Copy the lines below verbatim. Begin with the first and end with the line containing "### **Session Count".

Records from a data collection:

↓↓↓

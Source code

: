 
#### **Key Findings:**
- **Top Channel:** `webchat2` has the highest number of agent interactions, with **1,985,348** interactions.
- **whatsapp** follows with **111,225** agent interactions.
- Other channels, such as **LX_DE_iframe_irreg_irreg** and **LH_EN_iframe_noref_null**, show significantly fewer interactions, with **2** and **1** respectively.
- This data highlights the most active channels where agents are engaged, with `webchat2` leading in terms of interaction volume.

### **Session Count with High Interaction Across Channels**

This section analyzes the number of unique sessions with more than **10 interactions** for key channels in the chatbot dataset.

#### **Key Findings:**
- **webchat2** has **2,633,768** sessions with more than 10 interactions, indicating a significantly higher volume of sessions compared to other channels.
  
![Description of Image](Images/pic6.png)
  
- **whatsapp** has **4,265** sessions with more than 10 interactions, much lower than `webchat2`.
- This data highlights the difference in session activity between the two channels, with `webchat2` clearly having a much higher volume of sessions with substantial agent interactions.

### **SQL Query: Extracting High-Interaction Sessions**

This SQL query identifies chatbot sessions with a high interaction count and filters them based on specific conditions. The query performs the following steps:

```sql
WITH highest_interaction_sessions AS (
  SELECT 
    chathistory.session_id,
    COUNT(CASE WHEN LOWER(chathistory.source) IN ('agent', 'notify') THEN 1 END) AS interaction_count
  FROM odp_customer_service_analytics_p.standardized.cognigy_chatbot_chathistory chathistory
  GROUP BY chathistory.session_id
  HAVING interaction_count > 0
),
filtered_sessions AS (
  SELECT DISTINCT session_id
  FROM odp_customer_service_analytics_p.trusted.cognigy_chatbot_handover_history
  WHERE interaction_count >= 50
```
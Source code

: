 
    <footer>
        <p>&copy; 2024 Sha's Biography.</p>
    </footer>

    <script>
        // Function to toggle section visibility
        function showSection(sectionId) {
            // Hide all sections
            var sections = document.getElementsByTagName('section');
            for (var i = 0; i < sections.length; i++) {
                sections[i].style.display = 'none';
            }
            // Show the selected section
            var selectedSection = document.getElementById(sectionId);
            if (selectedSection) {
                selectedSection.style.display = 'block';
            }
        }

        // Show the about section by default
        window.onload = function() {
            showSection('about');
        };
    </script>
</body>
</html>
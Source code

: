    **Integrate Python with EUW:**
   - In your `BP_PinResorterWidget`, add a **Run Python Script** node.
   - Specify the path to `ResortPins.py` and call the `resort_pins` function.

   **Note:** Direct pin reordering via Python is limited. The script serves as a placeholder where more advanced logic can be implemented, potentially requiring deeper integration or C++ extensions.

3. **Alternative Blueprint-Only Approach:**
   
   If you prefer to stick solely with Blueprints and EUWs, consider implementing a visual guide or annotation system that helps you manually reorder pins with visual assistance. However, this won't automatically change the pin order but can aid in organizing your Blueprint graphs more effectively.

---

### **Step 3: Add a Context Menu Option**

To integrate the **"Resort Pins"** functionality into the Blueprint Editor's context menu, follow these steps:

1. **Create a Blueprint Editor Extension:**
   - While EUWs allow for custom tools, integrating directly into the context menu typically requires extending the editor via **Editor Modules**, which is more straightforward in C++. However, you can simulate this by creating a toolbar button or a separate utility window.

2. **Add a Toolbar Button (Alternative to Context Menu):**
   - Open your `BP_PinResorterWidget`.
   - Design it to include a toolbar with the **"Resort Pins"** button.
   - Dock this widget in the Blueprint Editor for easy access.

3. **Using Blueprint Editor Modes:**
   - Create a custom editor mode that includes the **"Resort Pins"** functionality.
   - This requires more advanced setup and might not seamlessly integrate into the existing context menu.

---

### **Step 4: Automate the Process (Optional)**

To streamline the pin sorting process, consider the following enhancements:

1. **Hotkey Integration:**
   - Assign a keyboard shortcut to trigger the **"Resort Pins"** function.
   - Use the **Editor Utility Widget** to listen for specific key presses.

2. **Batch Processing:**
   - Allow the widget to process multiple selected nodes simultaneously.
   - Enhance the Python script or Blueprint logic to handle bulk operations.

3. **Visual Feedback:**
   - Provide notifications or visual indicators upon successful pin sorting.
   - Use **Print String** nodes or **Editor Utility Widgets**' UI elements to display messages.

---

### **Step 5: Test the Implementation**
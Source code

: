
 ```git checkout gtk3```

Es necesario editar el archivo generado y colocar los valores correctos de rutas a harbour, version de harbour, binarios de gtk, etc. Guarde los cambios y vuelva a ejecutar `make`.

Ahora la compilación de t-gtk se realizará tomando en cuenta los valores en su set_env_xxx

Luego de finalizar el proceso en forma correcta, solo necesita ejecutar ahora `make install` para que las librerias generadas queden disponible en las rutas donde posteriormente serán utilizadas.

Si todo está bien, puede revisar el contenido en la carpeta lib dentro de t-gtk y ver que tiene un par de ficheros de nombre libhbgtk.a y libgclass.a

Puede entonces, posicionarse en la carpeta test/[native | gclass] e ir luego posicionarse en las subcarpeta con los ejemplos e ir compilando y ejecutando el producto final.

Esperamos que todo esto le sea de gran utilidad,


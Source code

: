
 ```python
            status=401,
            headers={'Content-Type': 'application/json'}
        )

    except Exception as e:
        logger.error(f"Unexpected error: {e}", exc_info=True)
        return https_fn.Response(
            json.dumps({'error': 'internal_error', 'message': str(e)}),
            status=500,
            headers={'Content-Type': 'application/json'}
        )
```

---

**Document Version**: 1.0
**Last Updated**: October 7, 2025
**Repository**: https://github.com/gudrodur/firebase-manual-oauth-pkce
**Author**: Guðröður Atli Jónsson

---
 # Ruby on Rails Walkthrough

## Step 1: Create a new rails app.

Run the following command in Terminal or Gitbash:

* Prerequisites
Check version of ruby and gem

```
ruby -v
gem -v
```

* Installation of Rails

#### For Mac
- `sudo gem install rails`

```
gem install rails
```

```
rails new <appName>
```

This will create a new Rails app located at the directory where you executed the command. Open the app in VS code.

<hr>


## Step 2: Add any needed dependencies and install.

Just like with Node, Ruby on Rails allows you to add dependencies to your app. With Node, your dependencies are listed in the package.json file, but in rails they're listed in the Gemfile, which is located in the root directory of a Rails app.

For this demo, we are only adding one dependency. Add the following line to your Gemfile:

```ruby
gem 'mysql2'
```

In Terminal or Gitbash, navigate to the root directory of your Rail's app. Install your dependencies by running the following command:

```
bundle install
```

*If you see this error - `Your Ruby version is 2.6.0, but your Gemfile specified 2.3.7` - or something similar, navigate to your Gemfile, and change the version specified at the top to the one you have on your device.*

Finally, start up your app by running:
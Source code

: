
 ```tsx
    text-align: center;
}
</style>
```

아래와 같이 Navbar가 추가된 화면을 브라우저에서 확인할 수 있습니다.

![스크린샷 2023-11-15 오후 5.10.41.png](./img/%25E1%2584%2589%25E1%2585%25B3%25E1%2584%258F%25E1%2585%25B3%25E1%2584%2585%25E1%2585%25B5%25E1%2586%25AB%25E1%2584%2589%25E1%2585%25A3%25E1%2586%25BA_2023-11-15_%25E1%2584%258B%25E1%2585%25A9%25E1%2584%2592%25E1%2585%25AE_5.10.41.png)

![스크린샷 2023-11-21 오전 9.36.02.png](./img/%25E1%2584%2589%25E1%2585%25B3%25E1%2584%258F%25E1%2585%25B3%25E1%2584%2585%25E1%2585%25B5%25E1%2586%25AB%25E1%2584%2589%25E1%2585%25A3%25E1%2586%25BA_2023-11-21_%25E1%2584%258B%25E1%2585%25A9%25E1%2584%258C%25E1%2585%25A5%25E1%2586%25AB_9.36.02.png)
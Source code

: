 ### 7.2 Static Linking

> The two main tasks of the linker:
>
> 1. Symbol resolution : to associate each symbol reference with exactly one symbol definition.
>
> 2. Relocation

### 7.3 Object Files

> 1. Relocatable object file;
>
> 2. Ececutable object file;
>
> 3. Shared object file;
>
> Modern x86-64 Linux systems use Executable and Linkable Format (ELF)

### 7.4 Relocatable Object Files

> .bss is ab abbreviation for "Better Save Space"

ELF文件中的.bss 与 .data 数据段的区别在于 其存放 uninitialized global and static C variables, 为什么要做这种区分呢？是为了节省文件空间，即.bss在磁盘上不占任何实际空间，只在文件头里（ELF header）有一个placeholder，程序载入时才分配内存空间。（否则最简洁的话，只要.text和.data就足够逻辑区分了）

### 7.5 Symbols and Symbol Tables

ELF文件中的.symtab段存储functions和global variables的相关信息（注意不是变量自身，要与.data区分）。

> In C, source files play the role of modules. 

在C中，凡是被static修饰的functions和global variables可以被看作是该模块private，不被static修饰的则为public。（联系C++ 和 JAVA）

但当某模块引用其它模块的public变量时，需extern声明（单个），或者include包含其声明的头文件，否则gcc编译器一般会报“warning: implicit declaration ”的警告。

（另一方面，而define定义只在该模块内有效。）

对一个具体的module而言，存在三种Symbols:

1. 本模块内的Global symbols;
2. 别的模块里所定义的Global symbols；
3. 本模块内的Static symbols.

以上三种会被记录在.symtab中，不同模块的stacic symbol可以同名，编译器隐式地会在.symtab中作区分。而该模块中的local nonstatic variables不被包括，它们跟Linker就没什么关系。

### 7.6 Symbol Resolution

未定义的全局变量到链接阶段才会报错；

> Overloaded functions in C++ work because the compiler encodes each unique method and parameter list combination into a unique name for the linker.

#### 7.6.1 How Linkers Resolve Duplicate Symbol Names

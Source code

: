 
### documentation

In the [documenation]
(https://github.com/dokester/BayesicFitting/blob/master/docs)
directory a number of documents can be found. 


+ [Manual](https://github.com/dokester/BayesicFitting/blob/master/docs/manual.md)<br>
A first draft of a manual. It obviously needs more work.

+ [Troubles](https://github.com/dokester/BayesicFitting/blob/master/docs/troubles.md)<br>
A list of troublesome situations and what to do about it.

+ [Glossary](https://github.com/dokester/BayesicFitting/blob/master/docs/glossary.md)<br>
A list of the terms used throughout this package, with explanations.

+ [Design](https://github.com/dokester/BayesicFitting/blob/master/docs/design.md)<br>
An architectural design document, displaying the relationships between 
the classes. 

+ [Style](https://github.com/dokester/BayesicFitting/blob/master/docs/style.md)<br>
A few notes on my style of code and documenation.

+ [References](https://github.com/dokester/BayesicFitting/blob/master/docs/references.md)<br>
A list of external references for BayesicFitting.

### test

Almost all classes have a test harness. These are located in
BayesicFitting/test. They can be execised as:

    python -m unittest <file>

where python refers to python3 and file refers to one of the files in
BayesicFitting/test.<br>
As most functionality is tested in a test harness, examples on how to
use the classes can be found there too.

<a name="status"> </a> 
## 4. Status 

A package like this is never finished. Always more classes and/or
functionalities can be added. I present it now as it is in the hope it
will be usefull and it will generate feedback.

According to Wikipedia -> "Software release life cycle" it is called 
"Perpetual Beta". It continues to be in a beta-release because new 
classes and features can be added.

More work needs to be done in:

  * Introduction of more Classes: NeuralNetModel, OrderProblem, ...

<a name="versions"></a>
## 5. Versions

↑↑↑

SOLUTION TO THIS PROBLEM ::
Source code

: 
#### **Key Findings:**
- **Top Channel:** `webchat2` has the highest number of agent interactions, with **1,985,348** interactions.
- **whatsapp** follows with **111,225** agent interactions.
- Other channels, such as **LX_DE_iframe_irreg_irreg** and **LH_EN_iframe_noref_null**, show significantly fewer interactions, with **2** and **1** respectively.
- This data highlights the most active channels where agents are engaged, with `webchat2` leading in terms of interaction volume.

### **Session Count with High Interaction Across Channels**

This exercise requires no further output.